Towards the end of Errol Morris's conversations with Donald Rumsfeld, the documentarian – frustrated by a volley of evasions – asks the left's favourite bellicose bogeyman why he ever agreed to the interview. "That is a vicious question," Rumsfeld replies with a characteristic vulpine grin. He then proceeds to not answer it.
Any consideration of Morris's latest film invites constant cross-references to the same director's more gripping The Fog of War. In that 2003 documentary, Robert McNamara, another former US defence secretary, parried and shimmied in the most diverting fashion. Despite his many linguistic convolutions, McNamara, an architect of the Vietnam War, could not conceal the fact that he had come to offer oblique atonement.
There is no sense of that from Rumsfeld. Some have criticised Morris for not pressing his subject – who was defence secretary during the Afghan and Iraq Wars – on such issues as Abu Ghraib and Saddam's imagined weapons of mass destruction. This is to misunderstand the director's technique.
Though Morris does bark his questions like a football coach troubled by lazy marking, his strategy has always been to allow his often unlovely interviewees to talk themselves towards revelation. There is invariably some moral itch desperate to be scratched.
If Rumsfeld has doubts or uncertainties, they remain very impressively concealed. He is still the clipped man we observed bullying reporters mercilessly in those oddly theatrical press conferences.
None of which is to suggest we are not dealing with an interesting life. As the film reminds us, Rumsfeld has been lurking around the higher reaches of Republican politics for more than 40 years.
The most tantalising moment comes when, during a lengthy career overview, Morris addresses his time in the Nixon White House. For a spell, Rumsfeld was an associate of that notorious gang of high-end hoodlums (John Ehrlichman, Bob Haldeman and so forth) who ended up disgraced after the Watergate scandal. But, craftiest of the lot, Rumsfeld managed to be elsewhere when the messy end came.
Recordings from the White House suggest that, in a sort of back-handed compliment, Nixon felt Rumsfeld was, even by his degraded standards, "a ruthless little bastard". Later, after falling out with George Bush Sr, he managed to catch the eye of a new generation and gain eye-watering degrees of influence.
A sense emerges that, less ideological than mercilessly pragmatic, Rumsfeld and Dick Cheney, his long-term friend and ally, would always engineer a way to endure any political or social firestorm.
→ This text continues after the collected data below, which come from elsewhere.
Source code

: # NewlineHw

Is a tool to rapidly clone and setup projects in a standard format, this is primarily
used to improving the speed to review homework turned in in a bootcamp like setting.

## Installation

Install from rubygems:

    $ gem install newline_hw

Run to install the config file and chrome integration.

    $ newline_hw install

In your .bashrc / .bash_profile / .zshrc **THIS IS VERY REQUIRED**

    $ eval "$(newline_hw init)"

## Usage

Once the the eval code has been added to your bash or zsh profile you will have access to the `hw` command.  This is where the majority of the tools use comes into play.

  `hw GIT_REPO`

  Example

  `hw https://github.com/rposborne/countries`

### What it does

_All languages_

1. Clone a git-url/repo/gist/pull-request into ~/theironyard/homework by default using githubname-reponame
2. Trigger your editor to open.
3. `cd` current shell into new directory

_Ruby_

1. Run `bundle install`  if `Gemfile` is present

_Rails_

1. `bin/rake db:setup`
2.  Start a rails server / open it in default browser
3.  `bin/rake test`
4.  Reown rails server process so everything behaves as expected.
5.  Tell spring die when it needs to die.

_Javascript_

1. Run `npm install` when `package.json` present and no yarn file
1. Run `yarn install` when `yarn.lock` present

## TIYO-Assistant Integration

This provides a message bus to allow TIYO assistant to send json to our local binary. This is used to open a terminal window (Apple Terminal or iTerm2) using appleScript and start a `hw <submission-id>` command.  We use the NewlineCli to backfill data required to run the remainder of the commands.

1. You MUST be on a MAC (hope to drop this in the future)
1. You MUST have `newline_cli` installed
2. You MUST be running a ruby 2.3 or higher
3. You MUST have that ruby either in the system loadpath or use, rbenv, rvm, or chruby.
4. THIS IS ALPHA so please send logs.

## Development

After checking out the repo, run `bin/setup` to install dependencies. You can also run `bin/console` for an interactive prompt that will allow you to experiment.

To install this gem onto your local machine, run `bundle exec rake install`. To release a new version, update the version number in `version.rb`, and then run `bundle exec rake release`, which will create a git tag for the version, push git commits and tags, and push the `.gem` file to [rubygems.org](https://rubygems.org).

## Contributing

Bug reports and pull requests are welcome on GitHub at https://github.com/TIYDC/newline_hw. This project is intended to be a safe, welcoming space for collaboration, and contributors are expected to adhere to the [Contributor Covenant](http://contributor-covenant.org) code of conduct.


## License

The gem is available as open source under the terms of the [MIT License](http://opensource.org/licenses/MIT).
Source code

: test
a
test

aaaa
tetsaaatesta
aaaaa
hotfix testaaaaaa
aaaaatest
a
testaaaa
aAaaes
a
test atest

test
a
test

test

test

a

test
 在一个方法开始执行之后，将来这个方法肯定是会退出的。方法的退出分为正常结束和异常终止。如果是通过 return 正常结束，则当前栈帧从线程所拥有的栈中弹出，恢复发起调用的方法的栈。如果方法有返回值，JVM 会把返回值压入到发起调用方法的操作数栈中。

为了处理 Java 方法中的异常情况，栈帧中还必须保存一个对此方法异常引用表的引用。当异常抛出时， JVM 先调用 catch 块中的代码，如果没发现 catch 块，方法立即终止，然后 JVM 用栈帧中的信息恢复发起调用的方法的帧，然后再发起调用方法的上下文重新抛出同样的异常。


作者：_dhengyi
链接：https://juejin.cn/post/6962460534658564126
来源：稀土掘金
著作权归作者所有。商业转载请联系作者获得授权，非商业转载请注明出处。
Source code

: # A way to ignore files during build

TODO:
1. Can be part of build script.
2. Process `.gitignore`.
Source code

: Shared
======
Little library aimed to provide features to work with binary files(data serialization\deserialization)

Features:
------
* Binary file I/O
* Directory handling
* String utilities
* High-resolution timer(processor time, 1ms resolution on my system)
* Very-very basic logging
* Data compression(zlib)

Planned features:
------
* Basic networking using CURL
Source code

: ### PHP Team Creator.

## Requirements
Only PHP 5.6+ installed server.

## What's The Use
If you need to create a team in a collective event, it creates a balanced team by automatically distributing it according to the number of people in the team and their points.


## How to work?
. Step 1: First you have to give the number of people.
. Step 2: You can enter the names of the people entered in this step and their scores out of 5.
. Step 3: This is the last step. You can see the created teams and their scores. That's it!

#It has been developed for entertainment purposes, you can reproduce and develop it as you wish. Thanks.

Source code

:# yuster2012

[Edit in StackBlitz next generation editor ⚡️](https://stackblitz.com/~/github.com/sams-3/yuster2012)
Indeed, survival and advancement – rather than any sort of conservative crusade – appear to be the driving force in both men's lives.
With this in mind, it would be surprising if, at this late stage in the strange story, Rumsfeld buckled under pressure from a mere film-maker. Morris nevertheless gives him the full treatment: face-front interview via the director's famed Interrotron device; surging chords from Danny Elfman; billowing snowstorms as a visual representation of Rumsfeld's addiction to memoranda. Yet the carapace remains unbroken throughout.
The unavoidable conclusion is that, rather than making any errors in presentation, Morris simply picked the wrong subject. Rumsfeld is occasionally funny, not least when picking over the notorious “known known” speech that gives the film its title. But this is the humour of the scabrous teacher who uses jokes as weapons to humiliate uncooperative students. The humour does not illuminate. To paraphrase Gertrude Stein on Oakland, there’s no there there.
Whereas McNamara was prepared to tease apart the dynamics of Realpolitik, Rumsfeld is more interested in simplifying, obfuscating and distracting. Mind you, he does seem to greatly enjoy the challenge. Maybe it’s not so baffling that he accepted Morris’s invitation. He’s having the time of his life.